The first text was sent from an Orbitel 901. Contract engineer Neil Papworth wrote “Merry Christmas” to Vodafone colleague Richard Jarvis. It was December 3rd, 1992. Owing to technological restrictions, he had to use a PC to send the message. Jarvis was unable to reply.
Phones did not have the ability to compose SMS messages until Nokia introduced the feature to its range in 1993. Texts couldn’t be sent between different networks in the UK until 1999.
By 1994, traffic on the GSM network was still light. For every two GSM users, one text was sent per month.
The UK led the texting revolution, thumbing out a billion texts a month by February 2001.
The Philippines leads the charge today for the country sending the most text messages, with an average of 27 texts per day.
In 1995, texting was made faster by the introduction of T9 – better known as predictive text.
A single 160 character text weighs in at 140 bytes.
In 2003, a Scottish teenager submitted a school essay written entirely in text speak. It began: “My smmr hols wr CWOT. B4, we usd 2go2 NY 2C my bro, his GF & thr 3 :- kds FTF. ILNY, it's a gr8 plc.”
In 2010, over six trillion texts were sent annually across the world.
Premium rate messaging debuted in 1998 for ringtones. The ringtone business was worth $US1bn by 2002, and nearly five times that by 2008.
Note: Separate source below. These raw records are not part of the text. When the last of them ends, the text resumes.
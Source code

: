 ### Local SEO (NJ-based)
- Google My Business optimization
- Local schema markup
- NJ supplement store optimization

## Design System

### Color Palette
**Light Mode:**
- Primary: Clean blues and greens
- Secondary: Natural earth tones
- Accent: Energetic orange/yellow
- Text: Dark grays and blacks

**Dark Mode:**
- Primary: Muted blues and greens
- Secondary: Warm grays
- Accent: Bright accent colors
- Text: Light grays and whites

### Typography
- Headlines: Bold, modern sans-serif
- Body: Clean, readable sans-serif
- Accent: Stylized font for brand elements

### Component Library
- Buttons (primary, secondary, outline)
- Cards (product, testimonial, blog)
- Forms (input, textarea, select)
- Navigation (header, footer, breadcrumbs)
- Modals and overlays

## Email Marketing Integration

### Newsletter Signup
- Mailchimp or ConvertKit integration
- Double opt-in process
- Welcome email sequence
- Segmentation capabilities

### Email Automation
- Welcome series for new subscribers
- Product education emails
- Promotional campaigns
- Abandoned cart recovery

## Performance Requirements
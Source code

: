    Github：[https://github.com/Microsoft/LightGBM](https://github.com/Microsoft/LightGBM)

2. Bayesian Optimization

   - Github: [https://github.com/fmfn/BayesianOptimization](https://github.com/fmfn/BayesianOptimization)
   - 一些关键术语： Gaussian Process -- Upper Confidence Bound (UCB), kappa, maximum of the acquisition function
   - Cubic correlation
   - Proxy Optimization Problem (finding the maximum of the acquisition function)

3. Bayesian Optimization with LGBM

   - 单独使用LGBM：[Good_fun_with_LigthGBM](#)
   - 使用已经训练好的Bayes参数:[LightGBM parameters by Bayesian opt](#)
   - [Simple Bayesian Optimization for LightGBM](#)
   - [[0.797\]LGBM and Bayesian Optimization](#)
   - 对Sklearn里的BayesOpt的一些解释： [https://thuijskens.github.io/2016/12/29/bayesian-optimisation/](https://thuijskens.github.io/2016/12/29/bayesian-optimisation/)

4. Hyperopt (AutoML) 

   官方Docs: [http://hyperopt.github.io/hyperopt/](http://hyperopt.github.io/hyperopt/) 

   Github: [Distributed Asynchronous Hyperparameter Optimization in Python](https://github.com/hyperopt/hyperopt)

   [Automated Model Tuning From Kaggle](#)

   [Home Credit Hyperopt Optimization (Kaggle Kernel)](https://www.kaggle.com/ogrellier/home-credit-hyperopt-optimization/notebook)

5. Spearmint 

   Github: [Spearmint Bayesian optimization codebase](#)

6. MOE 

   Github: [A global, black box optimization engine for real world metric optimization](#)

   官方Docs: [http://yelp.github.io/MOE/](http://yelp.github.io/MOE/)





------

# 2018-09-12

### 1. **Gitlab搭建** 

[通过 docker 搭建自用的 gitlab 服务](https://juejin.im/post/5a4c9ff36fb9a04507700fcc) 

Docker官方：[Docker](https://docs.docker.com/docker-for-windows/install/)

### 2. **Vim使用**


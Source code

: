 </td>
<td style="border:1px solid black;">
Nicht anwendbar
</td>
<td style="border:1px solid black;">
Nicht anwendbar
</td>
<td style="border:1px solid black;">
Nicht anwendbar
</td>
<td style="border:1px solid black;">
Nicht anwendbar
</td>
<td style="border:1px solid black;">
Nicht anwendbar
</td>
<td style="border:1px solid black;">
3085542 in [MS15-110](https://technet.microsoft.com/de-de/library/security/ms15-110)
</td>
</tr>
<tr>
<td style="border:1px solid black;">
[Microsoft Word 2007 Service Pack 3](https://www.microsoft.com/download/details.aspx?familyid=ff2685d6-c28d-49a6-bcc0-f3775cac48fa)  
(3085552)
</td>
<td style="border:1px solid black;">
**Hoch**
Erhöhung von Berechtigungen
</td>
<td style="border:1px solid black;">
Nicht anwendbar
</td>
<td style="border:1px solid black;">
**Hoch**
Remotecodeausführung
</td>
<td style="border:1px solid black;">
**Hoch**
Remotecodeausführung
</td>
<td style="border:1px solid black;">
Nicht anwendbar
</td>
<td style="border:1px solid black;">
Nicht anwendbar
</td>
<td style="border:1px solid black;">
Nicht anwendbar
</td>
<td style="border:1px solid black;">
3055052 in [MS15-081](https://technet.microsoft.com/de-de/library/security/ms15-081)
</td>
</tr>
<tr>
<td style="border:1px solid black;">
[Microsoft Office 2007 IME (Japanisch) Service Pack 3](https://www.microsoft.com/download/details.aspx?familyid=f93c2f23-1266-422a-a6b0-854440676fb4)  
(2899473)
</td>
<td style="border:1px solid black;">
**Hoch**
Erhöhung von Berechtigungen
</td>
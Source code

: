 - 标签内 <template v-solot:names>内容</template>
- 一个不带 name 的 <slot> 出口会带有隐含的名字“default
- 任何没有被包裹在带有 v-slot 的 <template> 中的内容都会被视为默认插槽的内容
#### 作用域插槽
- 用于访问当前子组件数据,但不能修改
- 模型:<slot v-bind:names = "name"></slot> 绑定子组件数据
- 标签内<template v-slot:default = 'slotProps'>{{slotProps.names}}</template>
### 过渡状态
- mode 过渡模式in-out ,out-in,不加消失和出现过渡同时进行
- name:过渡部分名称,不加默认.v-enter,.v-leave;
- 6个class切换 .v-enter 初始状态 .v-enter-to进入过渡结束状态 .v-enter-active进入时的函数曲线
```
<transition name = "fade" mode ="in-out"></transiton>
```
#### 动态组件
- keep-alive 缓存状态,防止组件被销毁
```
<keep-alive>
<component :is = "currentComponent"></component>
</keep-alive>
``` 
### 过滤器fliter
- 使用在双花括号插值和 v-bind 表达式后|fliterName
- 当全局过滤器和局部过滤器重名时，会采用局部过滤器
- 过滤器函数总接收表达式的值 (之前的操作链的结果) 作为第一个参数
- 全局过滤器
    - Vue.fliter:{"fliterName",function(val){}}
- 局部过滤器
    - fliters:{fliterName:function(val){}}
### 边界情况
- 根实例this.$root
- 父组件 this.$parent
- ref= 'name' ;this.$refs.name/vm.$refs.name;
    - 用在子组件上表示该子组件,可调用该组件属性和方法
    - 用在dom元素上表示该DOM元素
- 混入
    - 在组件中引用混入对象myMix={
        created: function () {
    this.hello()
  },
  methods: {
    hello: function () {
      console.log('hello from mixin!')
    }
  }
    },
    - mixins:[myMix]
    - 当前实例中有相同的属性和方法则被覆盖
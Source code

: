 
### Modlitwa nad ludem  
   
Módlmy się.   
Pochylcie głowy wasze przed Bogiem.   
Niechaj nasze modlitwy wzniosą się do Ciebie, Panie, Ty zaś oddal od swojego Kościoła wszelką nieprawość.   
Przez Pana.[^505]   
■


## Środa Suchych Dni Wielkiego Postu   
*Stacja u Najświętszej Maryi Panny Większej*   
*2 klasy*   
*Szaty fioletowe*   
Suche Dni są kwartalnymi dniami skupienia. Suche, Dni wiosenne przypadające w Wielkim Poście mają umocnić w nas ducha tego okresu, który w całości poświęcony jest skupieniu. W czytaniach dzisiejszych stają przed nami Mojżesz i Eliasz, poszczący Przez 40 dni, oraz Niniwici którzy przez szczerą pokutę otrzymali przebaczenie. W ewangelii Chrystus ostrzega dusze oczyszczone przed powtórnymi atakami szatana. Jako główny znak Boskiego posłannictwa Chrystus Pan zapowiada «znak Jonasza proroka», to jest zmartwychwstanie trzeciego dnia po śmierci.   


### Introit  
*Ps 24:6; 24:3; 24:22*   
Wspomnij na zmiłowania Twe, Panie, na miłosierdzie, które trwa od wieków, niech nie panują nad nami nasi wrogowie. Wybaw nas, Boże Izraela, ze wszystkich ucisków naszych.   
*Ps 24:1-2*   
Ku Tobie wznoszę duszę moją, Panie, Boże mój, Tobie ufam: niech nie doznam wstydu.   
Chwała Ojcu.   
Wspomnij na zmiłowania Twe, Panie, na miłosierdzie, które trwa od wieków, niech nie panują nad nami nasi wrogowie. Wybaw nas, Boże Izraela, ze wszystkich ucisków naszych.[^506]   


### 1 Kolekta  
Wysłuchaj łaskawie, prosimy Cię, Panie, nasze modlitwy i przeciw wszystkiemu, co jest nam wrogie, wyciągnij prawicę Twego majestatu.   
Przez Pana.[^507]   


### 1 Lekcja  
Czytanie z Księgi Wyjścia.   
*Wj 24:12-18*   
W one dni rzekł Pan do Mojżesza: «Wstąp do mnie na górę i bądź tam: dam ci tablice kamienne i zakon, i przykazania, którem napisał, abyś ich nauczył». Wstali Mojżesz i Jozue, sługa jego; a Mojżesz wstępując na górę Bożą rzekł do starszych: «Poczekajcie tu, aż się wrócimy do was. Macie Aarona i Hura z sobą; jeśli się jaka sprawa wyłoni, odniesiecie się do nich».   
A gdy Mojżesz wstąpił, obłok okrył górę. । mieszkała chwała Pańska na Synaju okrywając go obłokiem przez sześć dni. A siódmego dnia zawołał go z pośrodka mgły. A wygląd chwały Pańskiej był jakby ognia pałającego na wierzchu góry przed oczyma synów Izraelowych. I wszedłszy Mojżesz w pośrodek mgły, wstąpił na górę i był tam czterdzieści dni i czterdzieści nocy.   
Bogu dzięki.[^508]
Texting has been directly credited with the emergence and success of microblogging sites such as Twitter.
In 2005, the Eurovision Song Contest broke the record for televoting, counting both SMS and phone votes. It had pioneered voting by text in 2002.
In 2006, Finnish Prime Minister Matti Vanhanan (who had also been voted Finland’s sexiest man that year) is said to have dumped his girlfriend by text.
Perhaps inspired by the above, Finnish author Hannu Luntiala penned a novel written entirely in texts in 2007. It was a first, and hopefully a last.
In China, users get more than 12 spam texts per week.
Text speak is often done in numbers in the People’s Republic: 520 (wu er ling) sounds like “I love you” (wo ai ni) while 748 (qi si ba) sounds like “go to hell” (qu si ba).
Italian: dv6 (dove sei? where are you?); French: a12c4 (a un de ces quatres, see you around).
A 2009 trial showed that at 70mph, sending a text added 70 feet to stopping distance. Being legally drunk only added four.
“The razor-toothed piranhas of the genera Serrasalmus and Pygocentrus are the most ferocious freshwater fish in the world. In reality, they seldom attack a human.” That’s the official world record speed text. Norway’s Sonja Kristiansen, the current holder, keyed it in in 37.28 seconds.
Sexting first entered the mainstream in 2005, as a phrase. As well as debauchery, SMS has also been blamed for falling literacy standards, political and social unrest, bullying and repetitive strain injury.